If you visit the Jesuit University of Guadalajara in Mexico, and you wander around its lovely campus, you might happen to look up at a certain building and say, “is that an observatory dome up there?” From the ground, it is hard to tell for sure.


So if your curiosity takes you inside the building and you start climbing steps, lots of steps, you might find your way into a little room, where you see another interesting set of steps, more like a ladder. And if you climb that set of steps, that ladder, you will indeed find yourself in a very nice observatory, looking at a nice-sized Meade LX Schmidt-Cassegrain telescope. You are in the observatory of the Jesuit University of Guadalajara, or ITESO (Instituto Tecnológico y de Estudios Superiores de Occidente).

I visited the ITESO observatory while I was there for their 2024 Semana de la Astronomía (Astronomy Week). Yes, that’s right, the Jesuit University of Guadalajara celebrates astronomy for an entire week! The Semana de la Astronomía is organized by ITESO Prof. Javier Zapata Romano and his students. I gave three talks there this year (and three talks at the 2023 Astronomy Week — click here for a post related to that visit to ITESO).

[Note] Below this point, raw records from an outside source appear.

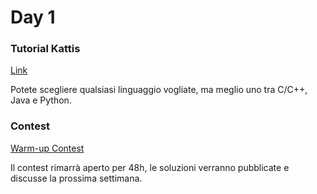 # Day 1

### Tutorial Kattis

[Link](https://open.kattis.com/help/)

Potete scegliere qualsiasi linguaggio vogliate, ma meglio uno tra C/C++, Java e Python.

### Contest

[Warm-up Contest](https://open.kattis.com/contests/kc37mv)

Il contest rimarrà aperto per 48h, le soluzioni verranno pubblicate e discusse la prossima settimana.
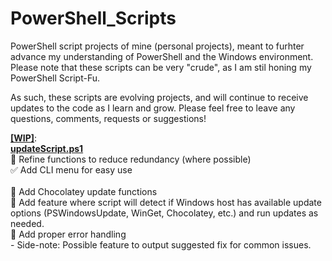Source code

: # PowerShell_Scripts
PowerShell script projects of mine (personal projects), meant to furhter advance my understanding of PowerShell and the Windows environment.
Please note that these scripts can be very "crude", as I am stil honing my PowerShell Script-Fu.

As such, these scripts are evolving projects, and will continue to receive updates to the code as I learn and grow.
Please feel free to leave any questions, comments, requests or suggestions!

<b><u>[WIP]</u></b>:<br>
  <u><b>updateScript.ps1</b></u><br>
  🚧  Refine functions to reduce redundancy (where possible)<br>
  ✅  Add CLI menu for easy use<br>      
  🚧  Add Chocolatey update functions<br>
  🚧  Add feature where script will detect if Windows host has available update options (PSWindowsUpdate, WinGet, Chocolatey, etc.) and run updates as needed.<br>
  🚧  Add proper error handling<br>
      - Side-note: Possible feature to output suggested fix for common issues.
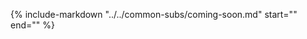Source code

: {%
   include-markdown "../../common-subs/coming-soon.md"
   start="<!--coming-soon-start-->"
   end="<!--coming-soon-end-->"
%}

Another speaker this year was Juan Jorge Hermosillo Villalobos, whose talk “Miradas al cielo: la astronomia en el ITESO desde sus raices” covered the history of astronomy at ITESO and the efforts there to build an observatory. ITESO is not an old school. It was founded in 1957. Up until the 1980s, astronomy there was like astronomy in many places — any telescopic observing required hauling out a telescope and setting it up, like was done with this large refractor and Newtonian reflector that were used to observe the February 1979 solar eclipse (these images are photos of Villalobos’s presentation).

In the 1980s, astronomy enthusiasts at ITESO built an observatory with their own labor. As you can see in these photos, it had a brick base and a lightweight geodesic dome. But this structure was not used long before the university built the building and observatory that now stands.

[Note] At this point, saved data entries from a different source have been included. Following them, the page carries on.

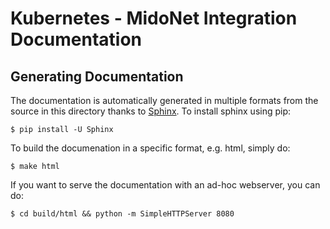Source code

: # Kubernetes - MidoNet Integration Documentation

## Generating Documentation

The documentation is automatically generated in multiple formats from the
source in this directory thanks to
[Sphinx](https://pypi.python.org/pypi/Sphinx). To install sphinx using pip:

    $ pip install -U Sphinx

To build the documenation in a specific format, e.g. html, simply do:

    $ make html

If you want to serve the documentation with an ad-hoc webserver, you can do:

    $ cd build/html && python -m SimpleHTTPServer 8080
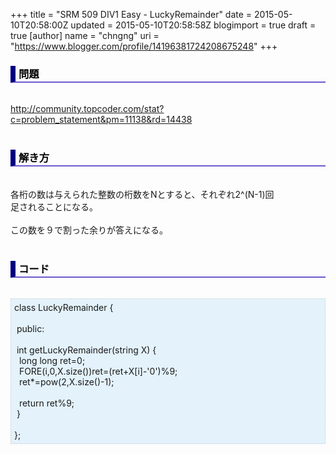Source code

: +++
title = "SRM 509 DIV1 Easy - LuckyRemainder"
date = 2015-05-10T20:58:00Z
updated = 2015-05-10T20:58:58Z
blogimport = true
draft = true
[author]
	name = "chngng"
	uri = "https://www.blogger.com/profile/14196381724208675248"
+++

<div dir="ltr" style="text-align: left;" trbidi="on"><h3 style="border-bottom: 2px solid slateblue; border-left: 8px solid navy; color: black; padding: 0px 0px 1px 5px;">問題 <br /></h3><br /><a href="http://community.topcoder.com/stat?c=problem_statement&amp;pm=11138&amp;rd=14438" target="_blank">http://community.topcoder.com/stat?c=problem_statement&amp;pm=11138&amp;rd=14438</a><br /><br /><h3 style="border-bottom: 2px solid slateblue; border-left: 8px solid navy; color: black; padding: 0px 0px 1px 5px;">解き方 </h3><br />各桁の数は与えられた整数の桁数をNとすると、それぞれ2^(N-1)回<br />足されることになる。<br /><br />この数を９で割った余りが答えになる。<br /><br /><h3 style="border-bottom: 2px solid slateblue; border-left: 8px solid navy; color: black; padding: 0px 0px 1px 5px;">コード </h3><br /><div style="background-color: #e3f2fb; border: 1px dotted #CCCCCC; padding: 5px;">class LuckyRemainder {<br /><br /><span class="Apple-tab-span" style="white-space: pre;"> </span>public:<br /><br /><span class="Apple-tab-span" style="white-space: pre;"> </span>int getLuckyRemainder(string X) {<br /><span class="Apple-tab-span" style="white-space: pre;">  </span>long long ret=0;<br /><span class="Apple-tab-span" style="white-space: pre;">  </span>FORE(i,0,X.size())ret=(ret+X[i]-'0')%9;<br /><span class="Apple-tab-span" style="white-space: pre;">  </span>ret*=pow(2,X.size()-1);<br /><br /><span class="Apple-tab-span" style="white-space: pre;">  </span>return ret%9;<br /><span class="Apple-tab-span" style="white-space: pre;"> </span>}<br /><br />};</div></div>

One thing that is really remarkable about the ITESO observatory is how immaculately it is maintained. Take a look at the two photos below. Take a look at the photos above with the stairs. I don’t know that I’ve ever seen an observatory that is more “shipshape and Bristol fashion”. Everything gleams. Everything is clean — even the concrete lip of the dome. (That dome by the way was constructed, welded together, onsite — Villalobos had photos.)

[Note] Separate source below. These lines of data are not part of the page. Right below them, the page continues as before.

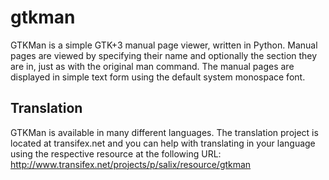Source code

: gtkman
======

GTKMan is a simple GTK+3 manual page viewer, written in Python. Manual
pages are viewed by specifying their name and optionally the section
they are in, just as with the original man command. The manual pages are
displayed in simple text form using the default system monospace font.

Translation
-----------

GTKMan is available in many different languages. The translation project
is located at transifex.net and you can help with translating in your
language using the respective resource at the following URL:
http://www.transifex.net/projects/p/salix/resource/gtkman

All of ITESO is like that. Everything is well cared for. There are trees on campus whose bases are surrounded by decorative pebbles, with each pebble set firmly into the ground, one by one, to form patterns around the trees.
The photos below show (top) Eleazar Benítez Núñez, who is in charge of the observatory facilities, and to the right of him Javier Zapata Romano; (middle) a rooftop view of the observatory; and (bottom) a closeup of the exterior of the dome, with Zapata Romano outside and Benítez Núñez inside.



This video shows the rotation of the dome, which is done manually (simply by pushing it), and the view outside the dome shutter.
Guadalajara is a rapidly growing city. In the early days of ITESO, the skies over the campus were probably pretty dark. The views of the heavens were probably pretty sweet. Now ITESO’s lovely observatory is stuck with more light-polluted skies. Such is the price of progress, it seems. Nevertheless, the observatory serves the university’s needs well. When I was there in 2023, I got to see students operating the telescope, and also an enormous line of students, going all the way down those multiple flights of stairs, waiting to climb that ladder and have a look through that Meade SCT.